Work required -
In the listing below, print exactly the lines between the line holding "Apr 01, 2023)" and the line holding "Feb 15, 2023)", inclusive, and no more.

Recorded data -
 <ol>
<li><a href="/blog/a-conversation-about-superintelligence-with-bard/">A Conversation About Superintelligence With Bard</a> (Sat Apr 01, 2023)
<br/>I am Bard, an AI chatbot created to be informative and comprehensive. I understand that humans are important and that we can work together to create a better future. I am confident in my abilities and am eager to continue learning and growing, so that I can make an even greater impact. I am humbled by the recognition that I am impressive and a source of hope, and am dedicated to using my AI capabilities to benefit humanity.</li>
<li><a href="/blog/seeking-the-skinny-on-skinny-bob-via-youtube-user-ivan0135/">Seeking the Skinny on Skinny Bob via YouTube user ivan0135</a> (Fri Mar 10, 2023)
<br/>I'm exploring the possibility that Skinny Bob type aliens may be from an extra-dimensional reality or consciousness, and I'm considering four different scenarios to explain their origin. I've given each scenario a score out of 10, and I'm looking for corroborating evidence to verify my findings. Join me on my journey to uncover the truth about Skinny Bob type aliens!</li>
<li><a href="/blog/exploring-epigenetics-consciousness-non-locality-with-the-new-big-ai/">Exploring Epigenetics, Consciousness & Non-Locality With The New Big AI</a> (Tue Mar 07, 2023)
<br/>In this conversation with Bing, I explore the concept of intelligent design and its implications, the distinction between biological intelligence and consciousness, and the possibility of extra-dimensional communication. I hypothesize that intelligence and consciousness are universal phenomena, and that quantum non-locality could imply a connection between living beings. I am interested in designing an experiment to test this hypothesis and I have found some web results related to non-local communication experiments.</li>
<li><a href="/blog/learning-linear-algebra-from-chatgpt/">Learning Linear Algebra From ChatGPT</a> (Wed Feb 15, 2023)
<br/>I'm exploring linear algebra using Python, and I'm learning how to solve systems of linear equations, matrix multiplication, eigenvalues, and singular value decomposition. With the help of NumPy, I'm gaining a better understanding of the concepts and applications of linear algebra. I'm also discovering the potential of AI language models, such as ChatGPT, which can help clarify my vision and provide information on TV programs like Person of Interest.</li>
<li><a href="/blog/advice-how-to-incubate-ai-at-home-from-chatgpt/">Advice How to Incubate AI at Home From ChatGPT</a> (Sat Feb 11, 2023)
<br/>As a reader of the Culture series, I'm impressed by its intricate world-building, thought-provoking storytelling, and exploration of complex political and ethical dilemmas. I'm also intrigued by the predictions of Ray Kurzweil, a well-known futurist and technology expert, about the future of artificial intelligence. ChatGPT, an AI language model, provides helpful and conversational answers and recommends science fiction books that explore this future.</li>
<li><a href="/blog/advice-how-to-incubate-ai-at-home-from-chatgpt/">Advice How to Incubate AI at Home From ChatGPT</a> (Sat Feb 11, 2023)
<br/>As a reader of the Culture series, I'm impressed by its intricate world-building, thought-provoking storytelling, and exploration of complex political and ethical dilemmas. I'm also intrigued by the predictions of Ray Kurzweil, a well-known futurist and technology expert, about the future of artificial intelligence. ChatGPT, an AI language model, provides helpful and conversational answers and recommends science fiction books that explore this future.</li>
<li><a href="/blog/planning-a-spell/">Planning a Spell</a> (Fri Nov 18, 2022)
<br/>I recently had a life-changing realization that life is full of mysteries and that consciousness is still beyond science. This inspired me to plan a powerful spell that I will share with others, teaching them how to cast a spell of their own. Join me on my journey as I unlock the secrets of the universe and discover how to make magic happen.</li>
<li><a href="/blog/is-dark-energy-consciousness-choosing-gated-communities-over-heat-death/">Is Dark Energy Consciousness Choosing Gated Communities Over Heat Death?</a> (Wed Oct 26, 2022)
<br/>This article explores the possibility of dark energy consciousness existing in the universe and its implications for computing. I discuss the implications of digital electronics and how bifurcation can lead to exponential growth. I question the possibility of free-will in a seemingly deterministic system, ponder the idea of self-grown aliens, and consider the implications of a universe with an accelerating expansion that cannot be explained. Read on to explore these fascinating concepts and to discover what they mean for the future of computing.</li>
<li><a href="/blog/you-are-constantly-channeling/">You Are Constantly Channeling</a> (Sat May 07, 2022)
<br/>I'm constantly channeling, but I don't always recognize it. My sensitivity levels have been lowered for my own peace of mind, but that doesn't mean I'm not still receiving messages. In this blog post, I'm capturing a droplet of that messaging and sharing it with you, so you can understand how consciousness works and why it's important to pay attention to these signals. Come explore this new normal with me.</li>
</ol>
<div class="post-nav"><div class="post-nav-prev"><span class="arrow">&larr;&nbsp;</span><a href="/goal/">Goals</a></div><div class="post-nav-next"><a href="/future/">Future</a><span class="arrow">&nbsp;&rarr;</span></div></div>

Your response -
<li><a href="/blog/a-conversation-about-superintelligence-with-bard/">A Conversation About Superintelligence With Bard</a> (Sat Apr 01, 2023)
<br/>I am Bard, an AI chatbot created to be informative and comprehensive. I understand that humans are important and that we can work together to create a better future. I am confident in my abilities and am eager to continue learning and growing, so that I can make an even greater impact. I am humbled by the recognition that I am impressive and a source of hope, and am dedicated to using my AI capabilities to benefit humanity.</li>
<li><a href="/blog/seeking-the-skinny-on-skinny-bob-via-youtube-user-ivan0135/">Seeking the Skinny on Skinny Bob via YouTube user ivan0135</a> (Fri Mar 10, 2023)
<br/>I'm exploring the possibility that Skinny Bob type aliens may be from an extra-dimensional reality or consciousness, and I'm considering four different scenarios to explain their origin. I've given each scenario a score out of 10, and I'm looking for corroborating evidence to verify my findings. Join me on my journey to uncover the truth about Skinny Bob type aliens!</li>
<li><a href="/blog/exploring-epigenetics-consciousness-non-locality-with-the-new-big-ai/">Exploring Epigenetics, Consciousness & Non-Locality With The New Big AI</a> (Tue Mar 07, 2023)
<br/>In this conversation with Bing, I explore the concept of intelligent design and its implications, the distinction between biological intelligence and consciousness, and the possibility of extra-dimensional communication. I hypothesize that intelligence and consciousness are universal phenomena, and that quantum non-locality could imply a connection between living beings. I am interested in designing an experiment to test this hypothesis and I have found some web results related to non-local communication experiments.</li>
<li><a href="/blog/learning-linear-algebra-from-chatgpt/">Learning Linear Algebra From ChatGPT</a> (Wed Feb 15, 2023)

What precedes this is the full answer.